Very effective collection of Mannheim’s writings. Lengthy introduction by editor. Intro covers the [b:Ideology and Utopia|330252|Ideology and Utopia An Introduction to the Sociology of Knowledge|Karl Mannheim|http://d202m5krfqbpi5.cloudfront.net/books/1349037430s/330252.jpg|320827], but volume collects no part of it, recommending instead just reading the whole thing.
Mannheim might be generally familiar for what Cliff Geetrz identified as Mannheim’s Paradox--the problem that how one identifies something as “ideology” (in the marxist sense) is itself an ideological determination--or: how can one critique ideology when one’s critique is saturated therewith? It’s good stuff for marxist epistemology, though Mannheim is not really a marxist himself.

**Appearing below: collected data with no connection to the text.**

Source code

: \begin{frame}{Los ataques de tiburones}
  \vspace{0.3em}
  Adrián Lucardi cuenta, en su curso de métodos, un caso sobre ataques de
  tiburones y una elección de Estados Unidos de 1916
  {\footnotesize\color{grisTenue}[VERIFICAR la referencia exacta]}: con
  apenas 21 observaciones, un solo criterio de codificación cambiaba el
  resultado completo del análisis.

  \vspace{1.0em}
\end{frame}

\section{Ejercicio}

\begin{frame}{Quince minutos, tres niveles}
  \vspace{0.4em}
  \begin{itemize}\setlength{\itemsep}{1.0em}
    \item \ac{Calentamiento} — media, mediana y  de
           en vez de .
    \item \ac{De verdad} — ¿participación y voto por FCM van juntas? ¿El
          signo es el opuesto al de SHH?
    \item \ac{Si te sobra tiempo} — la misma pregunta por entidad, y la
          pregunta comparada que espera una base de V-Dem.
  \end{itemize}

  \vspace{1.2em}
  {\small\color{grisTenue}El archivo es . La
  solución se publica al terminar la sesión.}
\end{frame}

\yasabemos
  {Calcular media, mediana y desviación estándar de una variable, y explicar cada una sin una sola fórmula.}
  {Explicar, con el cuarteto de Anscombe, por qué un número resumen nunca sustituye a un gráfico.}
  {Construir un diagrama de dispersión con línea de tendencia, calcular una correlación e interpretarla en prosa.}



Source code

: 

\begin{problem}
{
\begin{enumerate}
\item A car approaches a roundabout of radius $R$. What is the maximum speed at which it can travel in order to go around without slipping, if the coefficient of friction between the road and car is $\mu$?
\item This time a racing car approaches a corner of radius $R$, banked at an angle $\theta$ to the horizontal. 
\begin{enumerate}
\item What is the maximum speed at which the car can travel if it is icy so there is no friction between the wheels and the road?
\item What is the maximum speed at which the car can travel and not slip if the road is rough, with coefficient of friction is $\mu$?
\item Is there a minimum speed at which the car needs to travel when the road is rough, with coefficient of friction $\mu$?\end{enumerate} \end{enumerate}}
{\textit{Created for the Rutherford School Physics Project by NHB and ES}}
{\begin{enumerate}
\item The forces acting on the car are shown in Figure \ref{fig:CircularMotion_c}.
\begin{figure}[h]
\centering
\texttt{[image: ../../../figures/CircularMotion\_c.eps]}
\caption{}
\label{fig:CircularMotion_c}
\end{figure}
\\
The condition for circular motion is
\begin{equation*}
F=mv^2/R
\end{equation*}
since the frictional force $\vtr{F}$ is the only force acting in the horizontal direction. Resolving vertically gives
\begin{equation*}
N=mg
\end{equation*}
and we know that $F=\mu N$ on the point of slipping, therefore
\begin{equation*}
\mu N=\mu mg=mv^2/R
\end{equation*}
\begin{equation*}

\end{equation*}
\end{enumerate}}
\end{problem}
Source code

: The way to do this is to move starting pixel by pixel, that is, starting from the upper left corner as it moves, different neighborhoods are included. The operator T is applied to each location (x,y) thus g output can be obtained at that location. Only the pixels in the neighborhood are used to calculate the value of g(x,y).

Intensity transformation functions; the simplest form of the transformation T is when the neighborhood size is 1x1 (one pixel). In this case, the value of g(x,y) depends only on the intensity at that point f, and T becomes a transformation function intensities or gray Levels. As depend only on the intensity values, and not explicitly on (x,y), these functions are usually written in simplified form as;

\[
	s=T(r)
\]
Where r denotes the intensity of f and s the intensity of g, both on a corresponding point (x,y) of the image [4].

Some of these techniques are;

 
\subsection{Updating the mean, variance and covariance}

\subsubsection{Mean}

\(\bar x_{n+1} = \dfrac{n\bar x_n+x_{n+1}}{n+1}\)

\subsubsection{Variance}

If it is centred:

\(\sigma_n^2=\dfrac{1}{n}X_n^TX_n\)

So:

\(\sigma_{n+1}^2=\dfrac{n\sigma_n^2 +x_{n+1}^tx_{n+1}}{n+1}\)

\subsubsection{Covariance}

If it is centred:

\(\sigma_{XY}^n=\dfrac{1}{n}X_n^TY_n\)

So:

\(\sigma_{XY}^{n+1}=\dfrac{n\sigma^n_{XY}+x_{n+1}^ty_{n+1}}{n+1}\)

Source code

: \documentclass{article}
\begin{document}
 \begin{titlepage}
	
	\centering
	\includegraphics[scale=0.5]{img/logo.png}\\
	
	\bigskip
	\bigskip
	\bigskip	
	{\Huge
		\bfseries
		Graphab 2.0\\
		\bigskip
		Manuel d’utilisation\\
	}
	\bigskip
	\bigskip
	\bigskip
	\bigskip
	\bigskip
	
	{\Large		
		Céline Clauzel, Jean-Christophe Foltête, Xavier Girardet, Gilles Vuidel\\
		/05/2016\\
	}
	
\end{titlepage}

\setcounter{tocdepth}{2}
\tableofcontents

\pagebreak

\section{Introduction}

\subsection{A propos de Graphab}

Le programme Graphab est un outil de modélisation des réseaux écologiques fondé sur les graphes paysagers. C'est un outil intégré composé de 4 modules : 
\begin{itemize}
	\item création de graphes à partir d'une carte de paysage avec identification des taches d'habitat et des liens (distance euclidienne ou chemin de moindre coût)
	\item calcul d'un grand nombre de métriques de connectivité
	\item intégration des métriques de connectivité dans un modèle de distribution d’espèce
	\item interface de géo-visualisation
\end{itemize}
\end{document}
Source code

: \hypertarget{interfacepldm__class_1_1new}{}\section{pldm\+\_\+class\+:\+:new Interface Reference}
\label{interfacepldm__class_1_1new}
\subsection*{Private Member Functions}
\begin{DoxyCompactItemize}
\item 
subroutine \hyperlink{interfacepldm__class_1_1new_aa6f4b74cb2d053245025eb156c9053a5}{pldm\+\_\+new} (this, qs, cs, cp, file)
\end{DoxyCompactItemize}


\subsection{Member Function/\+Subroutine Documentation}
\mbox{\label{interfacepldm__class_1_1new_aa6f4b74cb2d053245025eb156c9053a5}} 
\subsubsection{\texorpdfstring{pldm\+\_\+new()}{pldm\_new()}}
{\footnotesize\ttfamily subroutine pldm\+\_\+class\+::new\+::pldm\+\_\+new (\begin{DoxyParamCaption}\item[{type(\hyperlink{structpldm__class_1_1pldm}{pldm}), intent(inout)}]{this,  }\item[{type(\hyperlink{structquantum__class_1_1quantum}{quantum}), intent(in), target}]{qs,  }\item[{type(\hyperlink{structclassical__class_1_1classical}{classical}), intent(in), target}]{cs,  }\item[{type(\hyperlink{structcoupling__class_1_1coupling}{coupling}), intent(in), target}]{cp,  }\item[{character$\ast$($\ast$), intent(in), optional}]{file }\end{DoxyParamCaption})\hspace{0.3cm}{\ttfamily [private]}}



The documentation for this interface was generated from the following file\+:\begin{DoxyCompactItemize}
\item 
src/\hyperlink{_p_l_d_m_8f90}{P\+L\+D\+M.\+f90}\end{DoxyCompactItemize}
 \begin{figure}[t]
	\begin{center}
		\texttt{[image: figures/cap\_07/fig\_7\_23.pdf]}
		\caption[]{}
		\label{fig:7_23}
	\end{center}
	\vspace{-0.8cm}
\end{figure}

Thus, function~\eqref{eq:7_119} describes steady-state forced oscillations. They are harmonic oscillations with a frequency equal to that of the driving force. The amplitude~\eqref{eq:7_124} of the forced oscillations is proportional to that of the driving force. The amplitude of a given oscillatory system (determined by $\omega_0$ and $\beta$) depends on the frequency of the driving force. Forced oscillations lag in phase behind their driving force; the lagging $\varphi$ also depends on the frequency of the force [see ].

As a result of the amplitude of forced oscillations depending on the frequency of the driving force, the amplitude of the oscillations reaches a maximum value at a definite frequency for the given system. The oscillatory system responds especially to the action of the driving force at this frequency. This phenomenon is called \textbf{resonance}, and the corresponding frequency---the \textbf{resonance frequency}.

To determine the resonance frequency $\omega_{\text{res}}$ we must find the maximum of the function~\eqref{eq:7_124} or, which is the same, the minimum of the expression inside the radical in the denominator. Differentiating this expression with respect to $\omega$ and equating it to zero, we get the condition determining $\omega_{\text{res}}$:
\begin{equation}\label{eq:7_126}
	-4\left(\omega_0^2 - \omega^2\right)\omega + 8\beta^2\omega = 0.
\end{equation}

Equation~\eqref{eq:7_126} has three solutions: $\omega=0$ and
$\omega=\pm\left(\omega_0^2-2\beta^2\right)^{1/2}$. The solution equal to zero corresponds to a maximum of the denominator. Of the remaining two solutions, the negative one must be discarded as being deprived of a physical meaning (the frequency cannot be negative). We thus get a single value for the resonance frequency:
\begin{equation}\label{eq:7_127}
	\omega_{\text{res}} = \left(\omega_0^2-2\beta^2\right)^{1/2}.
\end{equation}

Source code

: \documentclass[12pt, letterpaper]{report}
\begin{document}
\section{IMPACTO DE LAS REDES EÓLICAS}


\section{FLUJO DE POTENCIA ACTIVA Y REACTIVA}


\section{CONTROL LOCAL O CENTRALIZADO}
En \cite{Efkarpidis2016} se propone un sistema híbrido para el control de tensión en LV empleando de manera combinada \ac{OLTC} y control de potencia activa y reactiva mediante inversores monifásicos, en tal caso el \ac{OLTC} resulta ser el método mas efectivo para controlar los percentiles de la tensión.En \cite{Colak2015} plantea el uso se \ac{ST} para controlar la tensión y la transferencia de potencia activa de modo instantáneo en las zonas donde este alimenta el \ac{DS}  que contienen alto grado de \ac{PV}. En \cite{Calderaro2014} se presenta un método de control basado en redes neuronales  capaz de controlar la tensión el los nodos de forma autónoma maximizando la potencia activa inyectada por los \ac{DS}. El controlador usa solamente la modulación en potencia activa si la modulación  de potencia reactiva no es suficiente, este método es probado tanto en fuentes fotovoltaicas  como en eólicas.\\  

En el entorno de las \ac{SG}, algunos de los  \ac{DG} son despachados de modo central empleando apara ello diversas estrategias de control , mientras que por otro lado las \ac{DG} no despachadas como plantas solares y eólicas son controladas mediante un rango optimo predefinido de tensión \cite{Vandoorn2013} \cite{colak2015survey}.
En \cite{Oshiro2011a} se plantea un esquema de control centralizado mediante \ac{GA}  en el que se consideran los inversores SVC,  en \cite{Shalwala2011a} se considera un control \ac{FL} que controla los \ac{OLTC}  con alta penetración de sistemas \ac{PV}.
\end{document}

Individual essays that I found useful:
“The Problem of a Sociology of Knowledge” - starts of with a nice history of the idea of “constellation” as drawn from astrology and “incorporated in the new context of
Weltanshauung“ (59). Sociology of knowledge as a problematic is found within the constellation of a) “self-transcendence and self-relativization” (62), b) the “unmasking turn of mind” (65), c) the “emergence of […] the social sphere, in respect to which thought could be conceived of as relative” (69), and d) “the aspiration to make this relativization total” (id.). Goes on to discuss the relation of this schema to positivism, neo-Kantianism, Hegel, Marx, phenomenology.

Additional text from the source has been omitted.